2/ Polarizing Filters – When you do photography from a kayak you are going to be dealing with reflections. Don’t get me wrong, I love images that include reflections, I purposefully look for those moments on calm water mornings. It’s just that a polarizing filter renders pictures with reflections so much nicer. Take note that a polarizing filter will reduce the available light by a stop or more so for the first shots of the early morning I do not use them as I will already be stretching my ISO to the outer limits to maintain a higher shutter speed.
However once the light is up a polarizer can render images that you just can’t get without it, even in post. Next time you’re out doing kayak photography screw on a polarizer and point your camera at about a 45 degree angle to the water. Rotate the outer ring and notice the difference that it makes to the reflection on the water. You’ll quickly notice surface reflections disappear and you’ll be able to see underwater quite clearly as can be seen in this under water image of a loon with a fish.
3/ Tripod or Handheld?
How about both. Fishing kayaks like the ATAK 140 have very large cockpits so you can easily setup a full size tripod. I use a tripod with a secondary camera body primarily for recording video to avoid camera shake. I always have a second body with me for taking hand held shots when the action heats up as I do find it very difficult to capture birds in flight from my tripod mounted camera given the limited range of motion. As I mentioned above I did just purchase a Nikon Z6II and I’m really looking forward to using it from my kayak given the silent shooting capability and In Camera Stabilization that will make for sharper images when hand holding in low light situations.

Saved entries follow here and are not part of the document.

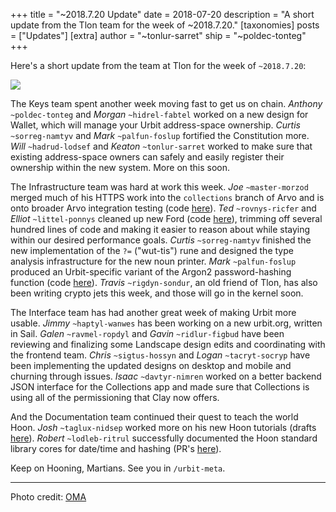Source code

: +++
title = "~2018.7.20 Update"
date = 2018-07-20
description = "A short update from the Tlon team for the week of ~2018.7.20."
[taxonomies]
posts = ["Updates"]
[extra]
author = "~tonlur-sarret"
ship = "~poldec-tonteg"
+++

Here's a short update from the team at Tlon for the week of `~2018.7.20`:

![](https://media.urbit.org/fora/updates/~2018.7.13-Update-1.jpg)

The Keys team spent another week moving fast to get us on chain. *Anthony*
`~poldec-tonteg` and *Morgan*  `~hidrel-fabtel` worked on a new design for
Wallet, which will manage your Urbit address-space ownership. *Curtis*
`~sorreg-namtyv` and *Mark* `~palfun-foslup` fortified the Constitution more.
*Will* `~hadrud-lodsef` and *Keaton* `~tonlur-sarret` worked to make sure that
existing address-space owners can safely and easily register their ownership
within the new system. More on this soon.

The Infrastructure team was hard at work this week. *Joe* `~master-morzod`
merged much of his HTTPS work into the `collections` branch of Arvo and is onto
broader Arvo integration testing (code [here](https://github.com/urbit/arvo/tree/collections)).
*Ted* `~rovnys-ricfer`
and *Elliot* `~littel-ponnys` cleaned up new Ford (code
[here](https://github.com/urbit/arvo/branches/all?utf8=%E2%9C%93&query=ford-turbo)),
trimming off several hundred lines
of code and making it easier to reason about while staying within our desired
performance goals. *Curtis* `~sorreg-namtyv` finished the new implementation of
the `?=` ("wut-tis") rune and designed the type analysis infrastructure for the
new noun printer. *Mark* `~palfun-foslup` produced an Urbit-specific variant of
the Argon2 password-hashing function (code [here](https://github.com/urbit/argon2)).
*Travis* `~rigdyn-sondur`, an old friend of Tlon, has also been writing crypto
jets this week, and those will go in the kernel soon.

The Interface team has had another great week of making Urbit more usable.
*Jimmy* `~haptyl-wanwes` has been working on a new urbit.org, written in Sail.
*Galen* `~ravmel-ropdyl` and *Gavin* `~ridlur-figbud` have been reviewing and
finalizing some Landscape design edits and coordinating with the frontend team.
*Chris* `~sigtus-hossyn` and *Logan* `~tacryt-socryp` have been implementing the
updated designs on desktop and mobile and churning through issues. *Isaac*
`~davtyr-nimren` worked on a better backend JSON interface for the Collections
app and made sure that Collections is using all of the permissioning that Clay now offers.

And the Documentation team continued their quest to teach the world Hoon. *Josh*
`~taglux-nidsep` worked more on his new Hoon tutorials (drafts [here](https://github.com/joshuareagan/doc-drafts)).
*Robert* `~lodleb-ritrul` successfully documented the Hoon standard library cores
for date/time and hashing (PR's [here](https://github.com/urbit/docs/pulls)).

Keep on Hooning, Martians. See you in `/urbit-meta`.


---

Photo credit: [OMA](http://oma.eu/news/from-ciam-to-cyberspace-architecture-and-the-community)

If you’re getting serious about photography from a kayak you may wish to consider a mirrorless camera. I dedicated an entire blog post to the subject of mirrorless cameras for wildlife photography. You can read that post at 8 Reasons To Use A Mirrorless Camera For Wildlife Photography
4/ Start Listening: Most photographers are so involved in capturing the image they forget to stop and listen to the sounds around them. Early morning’s on the water are usually very peaceful, often times the water is flat and the wildlife is just beginning to wake up. The sounds filling the air are amazing if you care to listen. I always have my Shure Lens Hopper Microphone plugged into my camera and a pair of head phones turned up just a hair to amplify the sounds around me. On my lake in the morning I am treated to the sounds of loons, blue and green herons, red-winged black birds, bull frogs, geese, trumpeter swans, and on goes the list.

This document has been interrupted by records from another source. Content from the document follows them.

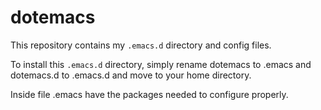 # dotemacs

This repository contains my `.emacs.d` directory and config files.

To install this `.emacs.d` directory, simply rename dotemacs to .emacs and dotemacs.d to .emacs.d and move to your home directory.

Inside file .emacs have the packages needed to configure properly.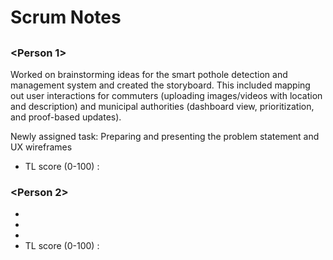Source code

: # Scrum Notes

## <Date>

### <Person 1>

Worked on brainstorming ideas for the smart pothole detection and management system and created the storyboard. This included mapping out user interactions for commuters (uploading images/videos with location and description) and municipal authorities (dashboard view, prioritization, and proof-based updates).

Newly assigned task: Preparing and presenting the problem statement and UX wireframes

* TL score (0-100) : <leave this empty for the TL-self>

### <Person 2>

* <updates on currently assigned tasks>
* <url to any pull requests>
* <url to any newly assigned tasks during the scrum>
* TL score (0-100) : <leave this empty for the TL-self>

5/ Fill The Frame and work the environmental shots:
With a stable kayak you can bring along longer lenses so you can fill the frame with your subjects. With nothing but the sound of your paddle hitting the water you can often get quite close to the wildlife so even shorter lenses can work if you don’t have a longer lens. Having said that keep an eye out for stunning back drops like stands of cattails in the marsh and include those as your subject passes by them.
6/ Level Horizons:
Pay attention to the horizons as you’re taking your images. From a kayak it is all too easy to forget about your horizons or not adjust for movement from waves. You may not realize it until you are reviewing your images at home that your wonderful image of a trumpeter swan is set to a horizon that is totally offset from level. You can always set your horizon to be visible in your camera’s viewfinder if you’re having an issue and in that way you’ll always be level.

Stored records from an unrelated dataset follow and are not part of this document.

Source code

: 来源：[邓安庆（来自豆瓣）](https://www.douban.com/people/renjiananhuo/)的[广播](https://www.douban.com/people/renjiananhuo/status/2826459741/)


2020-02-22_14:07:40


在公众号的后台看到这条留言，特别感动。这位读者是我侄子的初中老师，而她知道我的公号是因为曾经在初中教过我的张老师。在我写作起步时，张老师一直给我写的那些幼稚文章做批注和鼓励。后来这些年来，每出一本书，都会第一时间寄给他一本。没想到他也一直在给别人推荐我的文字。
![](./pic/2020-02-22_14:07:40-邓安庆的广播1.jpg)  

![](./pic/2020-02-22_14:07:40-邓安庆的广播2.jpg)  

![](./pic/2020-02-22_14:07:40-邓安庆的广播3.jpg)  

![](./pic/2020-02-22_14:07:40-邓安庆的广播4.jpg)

Don’t forget to also take vertical photographs. The majority of my wildlife images on the water are taken in landscape mode however there are times when a background or taller subjects screams to be taken in portrait mode. You may not be shooting for a magazine cover but it’s never a bad idea to have that possibility in case you grab a winning image. While you’re at it be sure to leave enough area for the name of the magazine and the necessary information on the articles that are included in the issue.
8/ Trashy Images
There is nothing worse when you get home and review your images only to see that your photograph includes a plastic bottle, tin can or anything else that someone couldn’t be bothered to carry out with them. Unfortunately, this does happen, so look around for unwanted trash that may show up in your photograph. And please do take an extra 5 minutes to take that trash out with you if you can safely reach it. Speaking of trashy images, be on the lookout for a “photo bomb” from your shooting companion. In this case it’s me in the background of this trumpeter swan image, I’m sneaky that way:))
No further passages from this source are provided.